→ What you should do:
Within the records that follow, count the lines containing the string "consistent". Reply only with the count.

→ The input:
# # # # #

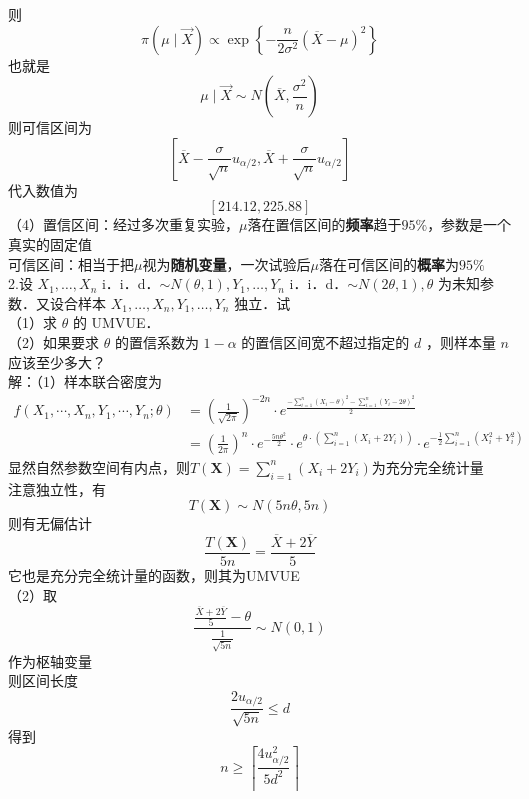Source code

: \documentclass[UTF8,openany]{book}
\begin{document}
	则
	\[
	\pi(\mu \mid \vec{X})\propto \exp\left\{-\frac{n}{2\sigma^2}\left(\overline{X}-\mu \right)^2 \right\}
	\]
	也就是
	\[
	\mu \mid \vec{X}\sim N\left(\overline{X},\frac{\sigma^2}{n} \right) 
	\]
	则可信区间为
	\[
	\left[\overline{X}-\frac{\sigma}{\sqrt{n}} u_{\alpha / 2}, \overline{X}+\frac{\sigma}{\sqrt{n}} u_{\alpha / 2} \right] 
	\]
	代入数值为
	\[
	[214.12,225.88]
	\]
	（4）置信区间：经过多次重复实验，$\mu$落在置信区间的\textbf{频率}趋于$95\%$，参数是一个真实的固定值\\
	可信区间：相当于把$\mu$视为\textbf{随机变量}，一次试验后$\mu$落在可信区间的\textbf{概率}为$95\%$\\
	
	
	
	
	\noindent 2.设 $X_1, \ldots, X_n$ i．i．d．$\sim N(\theta, 1), Y_1, \ldots, Y_n$ i．i．d．$\sim N(2 \theta, 1), \theta$ 为未知参数．又设合样本 $X_1, \ldots, X_n, Y_1, \ldots, Y_n$ 独立．试\\
	（1）求 $\theta$ 的 UMVUE．\\
	（2）如果要求 $\theta$ 的置信系数为 $1-\alpha$ 的置信区间宽不超过指定的 $d$ ，则样本量 $n$应该至少多大？\\
	解：（1）样本联合密度为
	\[
	\begin{aligned}
		f\left(X_1, \cdots, X_n, Y_1, \cdots, Y_n ; \theta\right) 
		&=\left(\frac{1}{\sqrt{2 \pi}}\right)^{-2 n} \cdot e^{\frac{-\sum_{i=1}^n\left(X_i-\theta\right)^2-\sum_{i=1}^n\left(Y_i-2 \theta\right)^2}{2}} \\
		& =\left(\frac{1}{2 \pi}\right)^n \cdot e^{-\frac{5 n \theta^2}{2}} \cdot e^{ \theta \cdot\left(\sum_{i=1}^n\left(X_i+2 Y_i\right)\right)} \cdot e^{-\frac{1}{2} \sum_{i=1}^n\left(X_i^2+Y_i^2\right)}
	\end{aligned}
	\]
	显然自然参数空间有内点，则$T(\boldsymbol{X})=\sum\limits_{i=1}^n \left(X_i+2Y_i \right) $为充分完全统计量\\
	注意独立性，有
	\[
	T(\boldsymbol{X})\sim N(5n\theta,5n)
	\]
	则有无偏估计
	\[
	\frac{T(\boldsymbol{X})}{5n}=\frac{\overline{X}+2\overline{Y}}{5}
	\]
	它也是充分完全统计量的函数，则其为UMVUE\\
	（2）取
	\[
	\frac{\frac{\overline{X}+2\overline{Y}}{5}-\theta}{\frac{1}{\sqrt{5n}}} \sim N(0,1)
	\]
	作为枢轴变量\\
	则区间长度
	\[
	\frac{2u_{\alpha/2}}{\sqrt{5n}}\le d
	\]
	得到
	\[
	n \geq\left\lceil\frac{4 u_{\alpha/2}^2}{5 d^2}\right\rceil
	\]\\
	
	
	
\end{document}
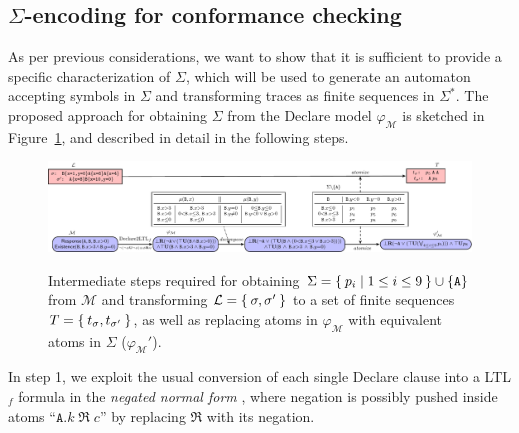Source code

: 

\subsection{$\Sigma$-encoding for conformance checking}\label{sec:dadtap}
As per previous considerations, we want to show that it is sufficient to provide a specific characterization of $\Sigma$, which will be used to generate an automaton accepting symbols in $\Sigma$ and transforming traces as finite sequences in $\Sigma^*$. The proposed approach for obtaining $\Sigma$ from the Declare model $\varphi_{\mathcal{M}}$ is sketched in Figure~\ref{fig:twoexamples}, and described in detail in the following steps.

\begin{figure}[!t]
	{\hspace{-1.3cm}\includegraphics[width=1.3\textwidth]{images/example_3}}
	\caption{Intermediate steps required for obtaining $\Sigma=\Set{p_i|1\leq i\leq 9}\cup\{\texttt{A}\}$ from $\mathcal{M}$ and transforming $\mathcal{L}=\Set{\sigma,\sigma'}$ to a set of finite sequences $T=\Set{t_\sigma,t_{\sigma'}}$, as well as replacing atoms in $\varphi_{\mathcal{M}}$ with equivalent atoms in $\Sigma$ ($\varphi_{\mathcal{M}}'$).}\label{fig:twoexamples}
\end{figure}
In step 1, we exploit the usual conversion of each single Declare clause into a LTL$_f$ formula in the \textit{negated normal form} \cite{LiPZVR20}, where negation is possibly pushed inside atoms ``$\texttt{A}.k\;\Re\; c$'' by replacing $\Re$ with its negation.

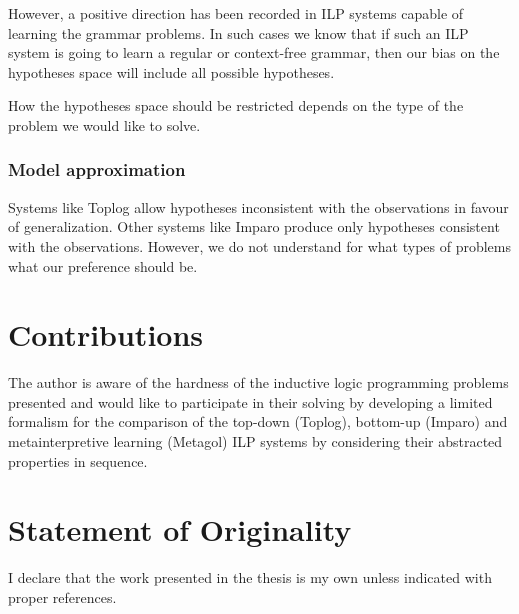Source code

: However, a positive direction has been recorded in ILP systems capable of learning the grammar problems. In such cases we know that if such an ILP system is going to learn a regular or context-free grammar, then our bias on the hypotheses space will include all possible hypotheses.

How the hypotheses space should be restricted depends on the type of the problem we would like to solve.

\subsubsection{Model approximation}
Systems like Toplog allow hypotheses inconsistent with the observations in favour of generalization. Other systems like Imparo produce only hypotheses consistent with the observations. However, we do not understand for what types of problems what our preference should be.


\section{Contributions}
The author is aware of the hardness of the inductive logic programming problems presented and would like to participate in their solving by developing a limited formalism for the comparison of the top-down (Toplog), bottom-up (Imparo) and metainterpretive learning (Metagol) ILP systems by considering their abstracted properties in sequence.


\section{Statement of Originality}

I declare that the work presented in the thesis is my own unless indicated with proper references.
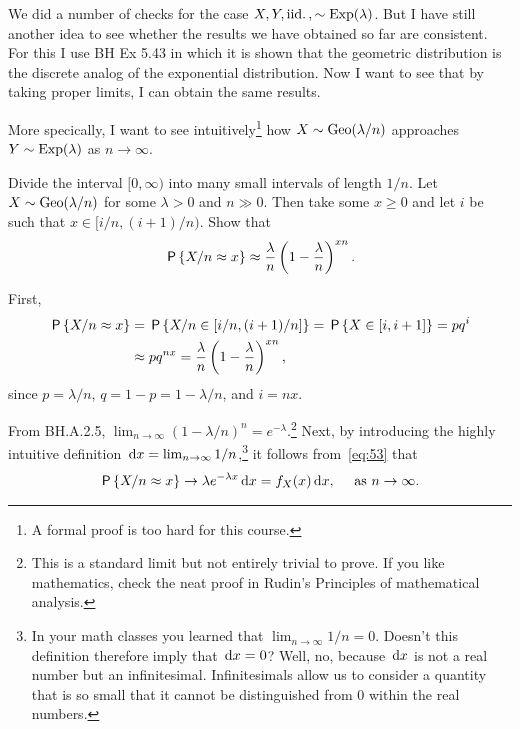 \documentclass[a4paper,11pt]{article}
\begin{document}
We did a number of checks for the case $X, Y, \iid, \sim\Exp{\lambda}$.
But I have still another idea to see whether the results we have obtained so far are consistent.
For this I use BH Ex 5.43 in which it is shown that the geometric distribution is the discrete analog of the exponential distribution.
Now I want to see that  by taking proper limits, I can  obtain the same results.

More specically, I want to see intuitively\footnote{A formal proof is too hard for this course.} how $X\sim \Geo{\lambda/n}$ approaches  $Y\sim\Exp{\lambda}$ as $n\to\infty$.

\begin{exercise}\label{ex:7} 
Divide the interval $[0, \infty)$ into many small intervals of length $1/n$.
Let  $X\sim \Geo{\lambda/n}$ for some $\lambda>0$ and $n\gg 0$. Then take  some $x\geq 0$ and  let $i$ be such that $x\in[i/n, (i+1)/n)$.
Show that 
\begin{align}\label{eq:53}
\P{X/n \approx x} \approx \frac{\lambda} n \left(1-\frac \lambda n\right)^{xn}.
\end{align}
\begin{solution}
First, 
\begin{align}
\P{X/n \approx x} &= \P{X/n \in [i/n, (i+1)/n]} = \P{X \in [i, i+1]} = p q^{i} \\
&\approx p q^{n x} = \frac{\lambda} n \left(1-\frac \lambda n\right)^{xn},
\end{align}
since $p=\lambda/n$, $q=1-p=1-\lambda/n$, and $i=nx$.
\end{solution}
\end{exercise}
From BH.A.2.5, $\lim_{n\to\infty}(1-\lambda/n)^{n} = e^{-\lambda}$.\footnote{This is a standard limit but not entirely trivial to prove. If you like mathematics, check the neat proof in Rudin's Principles of mathematical analysis.}
Next, by introducing the highly intuitive definition $\d x = \lim_{n\to \infty} 1/n$,\footnote{In your math classes you learned that $\lim_{n\to \infty} 1/n = 0$. Doesn't this definition therefore imply that $\d x = 0$? Well, no, because $\d x$ is not a real number but an infinitesimal. Infinitesimals allow us to consider a quantity that is so small that it cannot be distinguished from 0 within the real numbers.}  it follows from~\cref{eq:53} that
\begin{align}
\P{X/n \approx x} \to \lambda e^{-\lambda x} \d x = f_{X}(x) \d x,\quad\text{ as } n \to \infty.
\end{align}
\end{document}
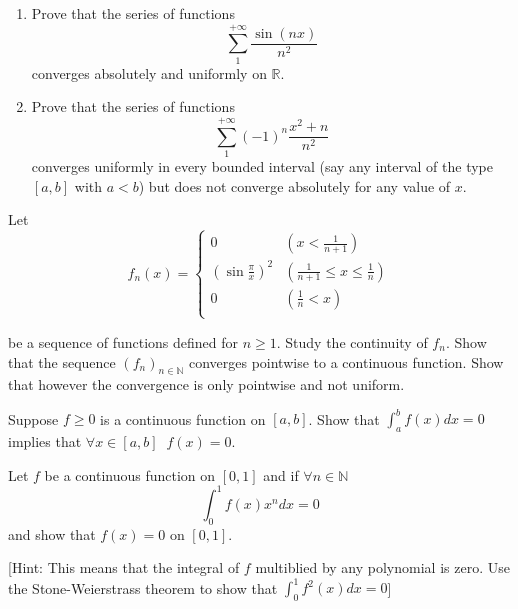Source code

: \documentclass[11pt]{article}%
\begin{document}
\bigskip

\begin{Exercise}[title={**$\dagger$}]
\begin{enumerate}
	\item Prove that the series of functions $$\sum_1^{+\infty}\frac{\sin(nx)}{n^2}$$ converges absolutely and uniformly on $\mathbb{R}$.
	\item Prove that the series of functions $$\sum_1^{+\infty}(-1)^n\frac{x^2+n}{n^2}$$ converges uniformly in every bounded interval (say any interval of the type $[a,b]$ with $a<b$) but does not converge absolutely for any value of $x$.
\end{enumerate}
\end{Exercise}

\bigskip

\begin{Exercise}[title={**}]
Let
$$f_n(x)=
\begin{cases}
	0&(x<\frac{1}{n+1})\\
	(\sin\frac{\pi}{x})^2&(\frac{1}{n+1}\leq x \leq \frac{1}{n})\\
	0&(\frac{1}{n}<x)\\
\end{cases}$$

be a sequence of functions defined for $n\geq 1$. Study the continuity of $f_n$. Show that the sequence $(f_n)_{n\in\mathbb{N}}$ converges pointwise to a continuous function. Show that however the convergence is only pointwise and not uniform.
\end{Exercise}

\bigskip
\bigskip

\begin{Exercise}[title={*}]
Suppose $f\geq0$ is a continuous function on $[a,b]$. Show that $\int_a^b f(x)dx=0$ implies that $\forall x\in[a,b]\;\;f(x)=0$.

\end{Exercise}


\bigskip

\begin{Exercise}[title={**}]
Let $f$ be a continuous function on $[0,1]$ and if $\forall n\in \mathbb{N}$
$$\int_0^1 f(x) x^n dx =0$$
and show that $f(x)=0$ on $[0,1]$.

\bigskip

[Hint: This means that the integral of $f$ multiblied by any polynomial is zero. Use the Stone-Weierstrass theorem to show that $\int_0^1 f^2(x)dx=0$]
\end{Exercise}
\end{document}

# # # # #

→ Result of this exercise:
2